WORK INSTRUCTION: For the string "Symlink", report how many lines in the records below contain it, and nothing more.

Source texts of formatted documents:

□ □ □

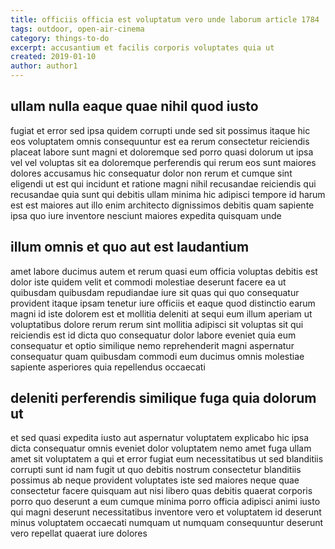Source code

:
 ```yaml
---
title: officiis officia est voluptatum vero unde laborum article 1784
tags: outdoor, open-air-cinema
category: things-to-do
excerpt: accusantium et facilis corporis voluptates quia ut
created: 2019-01-10
author: author1
---
```


## ullam nulla eaque quae nihil quod iusto

fugiat et error sed ipsa quidem corrupti unde sed sit possimus itaque hic eos voluptatem omnis consequuntur est ea rerum consectetur reiciendis placeat labore sunt magni et doloremque sed porro quasi dolorum ut ipsa vel vel voluptas sit ea doloremque perferendis qui rerum eos sunt maiores dolores accusamus hic consequatur dolor non rerum et cumque sint eligendi ut est qui incidunt et ratione magni nihil recusandae reiciendis qui recusandae quia sunt qui debitis ullam minima hic adipisci tempore id harum est est maiores aut illo enim architecto dignissimos debitis quam sapiente ipsa quo iure inventore nesciunt maiores expedita quisquam unde

## illum omnis et quo aut est laudantium

amet labore ducimus autem et rerum quasi eum officia voluptas debitis est dolor iste quidem velit et commodi molestiae deserunt facere ea ut quibusdam quibusdam repudiandae iure sit quas qui quo consequatur provident itaque ipsam tenetur iure officiis et eaque quod distinctio earum magni id iste dolorem est et mollitia deleniti at sequi eum illum aperiam ut voluptatibus dolore rerum rerum sint mollitia adipisci sit voluptas sit qui reiciendis est id dicta quo consequatur dolor labore eveniet quia eum consequatur et optio similique nemo reprehenderit magni aspernatur consequatur quam quibusdam commodi eum ducimus omnis molestiae sapiente asperiores quia repellendus occaecati

## deleniti perferendis similique fuga quia dolorum ut

et sed quasi expedita iusto aut aspernatur voluptatem explicabo hic ipsa dicta consequatur omnis eveniet dolor voluptatem nemo amet fuga ullam amet sit voluptatem a qui et error fugiat eum necessitatibus ut sed blanditiis corrupti sunt id nam fugit ut quo debitis nostrum consectetur blanditiis possimus ab neque provident voluptates iste sed maiores neque quae consectetur facere quisquam aut nisi libero quas debitis quaerat corporis porro quo deserunt a eum cumque minima porro officia adipisci animi iusto qui magni deserunt necessitatibus inventore vero et voluptatem id deserunt minus voluptatem occaecati numquam ut numquam consequuntur deserunt vero repellat quaerat iure dolores

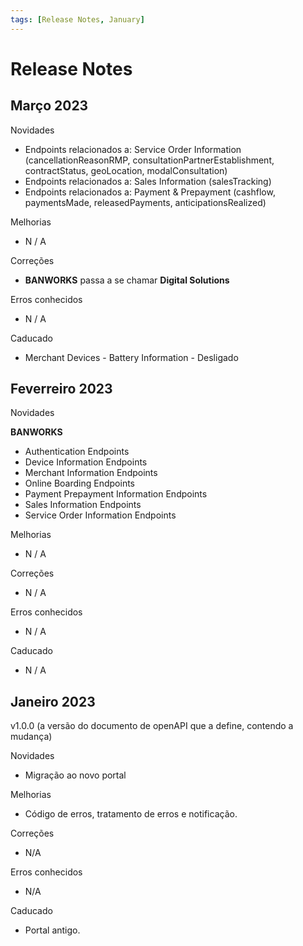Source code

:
 ```yaml
---
tags: [Release Notes, January]
---
```


# Release Notes

## Março 2023


Novidades

- Endpoints relacionados a: Service Order Information (cancellationReasonRMP, consultationPartnerEstablishment, contractStatus, geoLocation, modalConsultation)
- Endpoints relacionados a: Sales Information (salesTracking)
- Endpoints relacionados a: Payment & Prepayment (cashflow, paymentsMade, releasedPayments, anticipationsRealized)

Melhorias

- N / A

Correções

- **BANWORKS** passa a se chamar **Digital Solutions**

Erros conhecidos

- N / A

Caducado

- Merchant Devices - Battery Information - Desligado


## Feverreiro 2023

Novidades

**BANWORKS**

- Authentication Endpoints
- Device Information Endpoints
- Merchant Information Endpoints
- Online Boarding Endpoints
- Payment Prepayment Information Endpoints
- Sales Information Endpoints
- Service Order Information Endpoints

Melhorias

- N / A

Correções

- N / A

Erros conhecidos

- N / A

Caducado

- N / A

## Janeiro 2023

v1.0.0 (a versão do documento de openAPI que a define, contendo a mudança)

Novidades

- Migração ao novo portal

Melhorias

- Código de erros, tratamento de erros e notificação.

Correções

- N/A

Erros conhecidos

- N/A

Caducado

- Portal antigo.
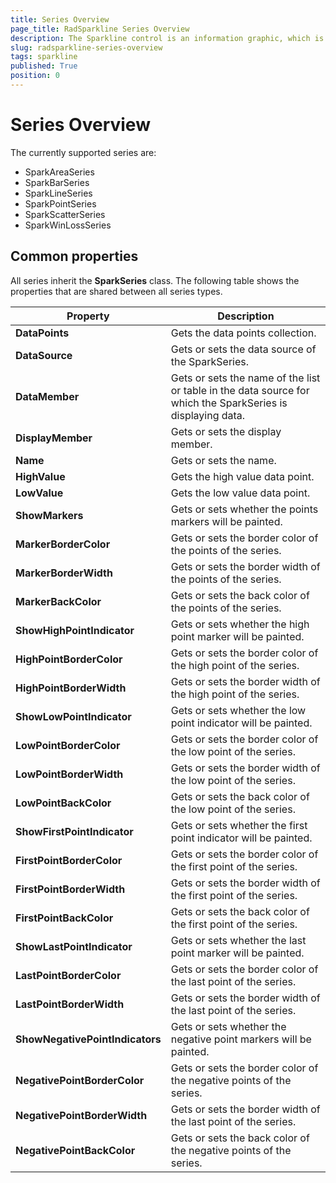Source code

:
 ```yaml
---
title: Series Overview
page_title: RadSparkline Series Overview
description: The Sparkline control is an information graphic, which is characterized by small size, excellent performance
slug: radsparkline-series-overview
tags: sparkline
published: True
position: 0
---
```


# Series Overview

The currently supported series are:
* SparkAreaSeries
* SparkBarSeries
* SparkLineSeries
* SparkPointSeries
* SparkScatterSeries
* SparkWinLossSeries


## Common properties

All series inherit the __SparkSeries__ class. The following table shows the properties that are shared between all series types.

|__Property__|__Description__|
|---|---|
|__DataPoints__|Gets the data points collection.|
|__DataSource__|Gets or sets the data source of the SparkSeries.|
|__DataMember__|Gets or sets the name of the list or table in the data source for which the SparkSeries is displaying data.|
|__DisplayMember__|Gets or sets the display member.|
|__Name__| Gets or sets the name.|
|__HighValue__|Gets the high value data point.|
|__LowValue__|Gets the low value data point.|
|__ShowMarkers__|Gets or sets whether the points markers will be painted.|
|__MarkerBorderColor__|Gets or sets the border color of the points of the series.|
|__MarkerBorderWidth__| Gets or sets the border width of the points of the series.|
|__MarkerBackColor__|Gets or sets the back color of the points of the series.|
|__ShowHighPointIndicator__|Gets or sets whether the high point marker will be painted.|
|__HighPointBorderColor__|Gets or sets the border color of the high point of the series.|
|__HighPointBorderWidth__|Gets or sets the border width of the high point of the series.|
|__ShowLowPointIndicator__|Gets or sets whether the low point indicator will be painted.|
|__LowPointBorderColor__|Gets or sets the border color of the low point of the series.|
|__LowPointBorderWidth__|Gets or sets the border width of the low point of the series.|
|__LowPointBackColor__| Gets or sets the back color of the low point of the series.|
|__ShowFirstPointIndicator__|Gets or sets whether the first point indicator will be painted.|
|__FirstPointBorderColor__|Gets or sets the border color of the first point of the series.|
|__FirstPointBorderWidth__|Gets or sets the border width of the first point of the series.|
|__FirstPointBackColor__|Gets or sets the back color of the first point of the series.|
|__ShowLastPointIndicator__|Gets or sets whether the last point marker will be painted.|
|__LastPointBorderColor__|Gets or sets the border color of the last point of the series.|
|__LastPointBorderWidth__|Gets or sets the border width of the last point of the series.|
|__ShowNegativePointIndicators__|Gets or sets whether the negative point markers will be painted.|
|__NegativePointBorderColor__|Gets or sets the border color of the negative points of the series.|
|__NegativePointBorderWidth__|Gets or sets the border width of the last point of the series.|
|__NegativePointBackColor__|Gets or sets the back color of the negative points of the series.|


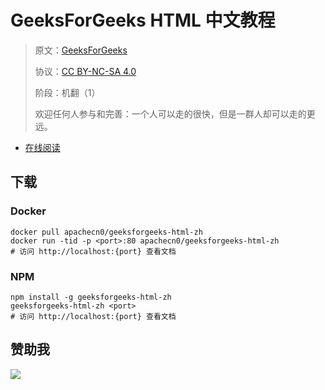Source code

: # GeeksForGeeks HTML 中文教程

> 原文：[GeeksForGeeks](https://geeksforgeeks.org/)
> 
> 协议：[CC BY-NC-SA 4.0](http://creativecommons.org/licenses/by-nc-sa/4.0/)
> 
> 阶段：机翻（1）
> 
> 欢迎任何人参与和完善：一个人可以走的很快，但是一群人却可以走的更远。

* [在线阅读](https://g4g-html.flygon.net)
## 下载

### Docker

```
docker pull apachecn0/geeksforgeeks-html-zh
docker run -tid -p <port>:80 apachecn0/geeksforgeeks-html-zh
# 访问 http://localhost:{port} 查看文档
```

### NPM

```
npm install -g geeksforgeeks-html-zh
geeksforgeeks-html-zh <port>
# 访问 http://localhost:{port} 查看文档
```

## 赞助我

![](https://img-blog.csdnimg.cn/20200112005920729.png)
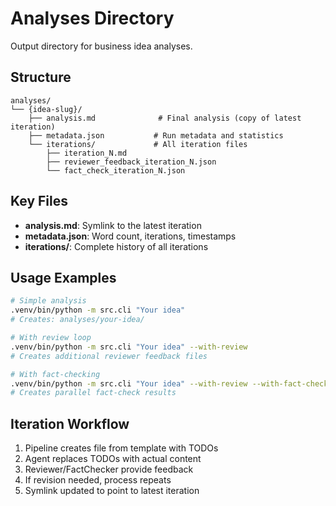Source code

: # Analyses Directory

Output directory for business idea analyses.

## Structure

```text
analyses/
└── {idea-slug}/
    ├── analysis.md              # Final analysis (copy of latest iteration)
    ├── metadata.json           # Run metadata and statistics
    └── iterations/             # All iteration files
        ├── iteration_N.md
        ├── reviewer_feedback_iteration_N.json
        └── fact_check_iteration_N.json
```

## Key Files

- **analysis.md**: Symlink to the latest iteration
- **metadata.json**: Word count, iterations, timestamps
- **iterations/**: Complete history of all iterations

## Usage Examples

```bash
# Simple analysis
.venv/bin/python -m src.cli "Your idea"
# Creates: analyses/your-idea/

# With review loop
.venv/bin/python -m src.cli "Your idea" --with-review
# Creates additional reviewer feedback files

# With fact-checking
.venv/bin/python -m src.cli "Your idea" --with-review --with-fact-check
# Creates parallel fact-check results
```

## Iteration Workflow

1. Pipeline creates file from template with TODOs
2. Agent replaces TODOs with actual content
3. Reviewer/FactChecker provide feedback
4. If revision needed, process repeats
5. Symlink updated to point to latest iteration
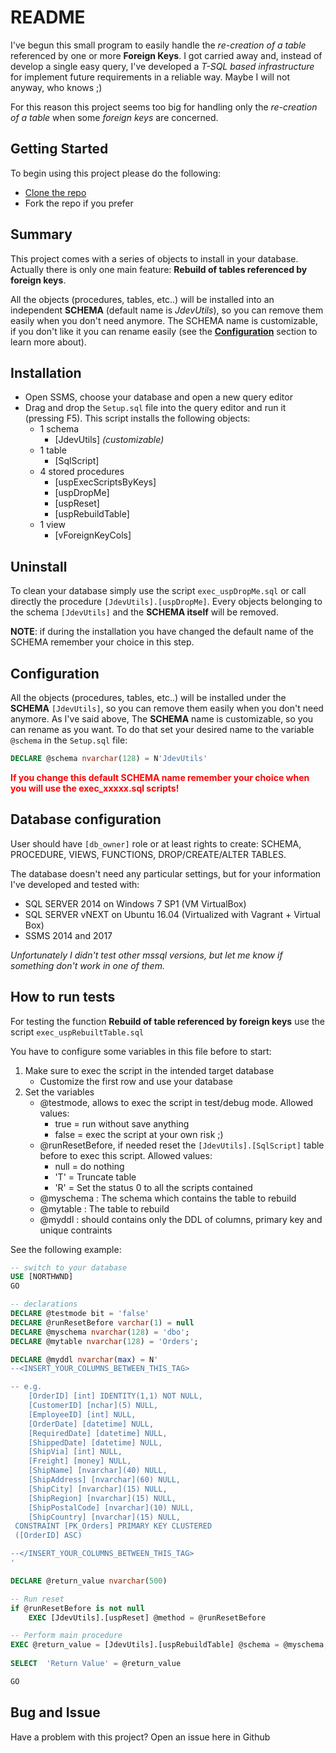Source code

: # README #

I've begun this small program to easily handle the *re-creation of a table* referenced by one or more **Foreign Keys**. I got carried away and, instead of develop a single easy query, I've developed a *T-SQL based infrastructure* for implement future requirements in a reliable way. Maybe I will not anyway, who knows ;)

For this reason this project seems too big for handling only the *re-creation of a table* when some *foreign keys* are concerned.


## Getting Started ##

To begin using this project please do the following:
* [Clone the repo](https://github.com/jakodev/tsql-utilities.git)
* Fork the repo if you prefer


## Summary ##
This project comes with a series of objects to install in your database. Actually there is only one main feature: **Rebuild of tables referenced by foreign keys**.

All the objects (procedures, tables, etc..) will be installed into an independent **SCHEMA** (default name is _JdevUtils_), so you can remove them easily when you don't need anymore. The SCHEMA name is customizable, if you don't like it you can rename easily (see the [**Configuration**](#configuration) section to learn more about).


## Installation ##

+ Open SSMS, choose your database and open a new query editor
+ Drag and drop the `Setup.sql` file into the query editor and run it (pressing F5). This script installs the following objects:
	- 1 schema
		* [JdevUtils] *(customizable)*
    -   1 table
        * [SqlScript]
    -   4 stored procedures
        * [uspExecScriptsByKeys]
        * [uspDropMe]
        * [uspReset]
        * [uspRebuildTable]
    -   1 view
        * [vForeignKeyCols]

## Uninstall ##
To clean your database simply use the script `exec_uspDropMe.sql` or call directly the procedure `[JdevUtils].[uspDropMe]`. Every objects belonging to the schema `[JdevUtils]` and the **SCHEMA itself** will be removed.

**NOTE**: if during the installation you have changed the default name of the SCHEMA remember your choice in this step.

## Configuration ##
All the objects (procedures, tables, etc..) will be installed under the **SCHEMA** `[JdevUtils]`, so you can remove them easily when you don't need anymore. As I've said above, The **SCHEMA** name is customizable, so you can rename as you want. To do that set your desired name to the variable `@schema` in the `Setup.sql` file:
```sql 
DECLARE @schema nvarchar(128) = N'JdevUtils'
```
**<span style="color: red;">
If you change this default SCHEMA name remember your choice when you will use the  exec_xxxxx.sql scripts!
</span>**

## Database configuration ##
User should have `[db_owner]` role or at least rights to create: SCHEMA, PROCEDURE, VIEWS, FUNCTIONS, DROP/CREATE/ALTER TABLES.

The database doesn't need any particular settings, but for your information I've developed and tested with:
- SQL SERVER 2014 on Windows 7 SP1 (VM VirtualBox)
- SQL SERVER vNEXT on Ubuntu 16.04 (Virtualized with Vagrant + Virtual Box)
- SSMS 2014 and 2017

*Unfortunately I didn't test other mssql versions, but let me know if something don't work in one of them.*


## How to run tests ##

For testing the function __Rebuild of table referenced by foreign keys__ use the script `exec_uspRebuiltTable.sql`

You have to configure some variables in this file before to start:
1. Make sure to exec the script in the intended target database
	- Customize the first row and use your database
1. Set the variables 
	* @testmode, allows to exec the script in test/debug mode. Allowed values:
		- true = run without save anything
		- false = exec the script at your own risk ;)
	* @runResetBefore, if needed reset the `[JdevUtils].[SqlScript]` table before to exec this script. Allowed values: 
		- null = do nothing
		- 'T' = Truncate table
		- 'R' = Set the status 0 to all the scripts contained
	* @myschema : The schema which contains the table to rebuild
	* @mytable : The table to rebuild
	* @myddl : should contains only the DDL of columns, primary key and unique contraints


See the following example:
```sql 
-- switch to your database
USE [NORTHWND]
GO

-- declarations
DECLARE @testmode bit = 'false'				
DECLARE @runResetBefore varchar(1) = null	
DECLARE @myschema nvarchar(128) = 'dbo';
DECLARE @mytable nvarchar(128) = 'Orders';

DECLARE @myddl nvarchar(max) = N'			
--<INSERT_YOUR_COLUMNS_BETWEEN_THIS_TAG>

-- e.g. 
	[OrderID] [int] IDENTITY(1,1) NOT NULL,
	[CustomerID] [nchar](5) NULL,
	[EmployeeID] [int] NULL,
	[OrderDate] [datetime] NULL,
	[RequiredDate] [datetime] NULL,
	[ShippedDate] [datetime] NULL,
	[ShipVia] [int] NULL,
	[Freight] [money] NULL,
	[ShipName] [nvarchar](40) NULL,
	[ShipAddress] [nvarchar](60) NULL,
	[ShipCity] [nvarchar](15) NULL,
	[ShipRegion] [nvarchar](15) NULL,
	[ShipPostalCode] [nvarchar](10) NULL,
	[ShipCountry] [nvarchar](15) NULL,
 CONSTRAINT [PK_Orders] PRIMARY KEY CLUSTERED 
 ([OrderID] ASC)

--</INSERT_YOUR_COLUMNS_BETWEEN_THIS_TAG>
'

DECLARE	@return_value nvarchar(500)

-- Run reset
if @runResetBefore is not null
	EXEC [JdevUtils].[uspReset] @method = @runResetBefore

-- Perform main procedure
EXEC @return_value = [JdevUtils].[uspRebuildTable] @schema = @myschema, @table = @mytable, @debugMode = @testmode, @DDL = @myddl
		
SELECT	'Return Value' = @return_value

GO

```

## Bug and Issue ##

Have a problem with this project? Open an issue here in Github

□ □ □

RESULT: 2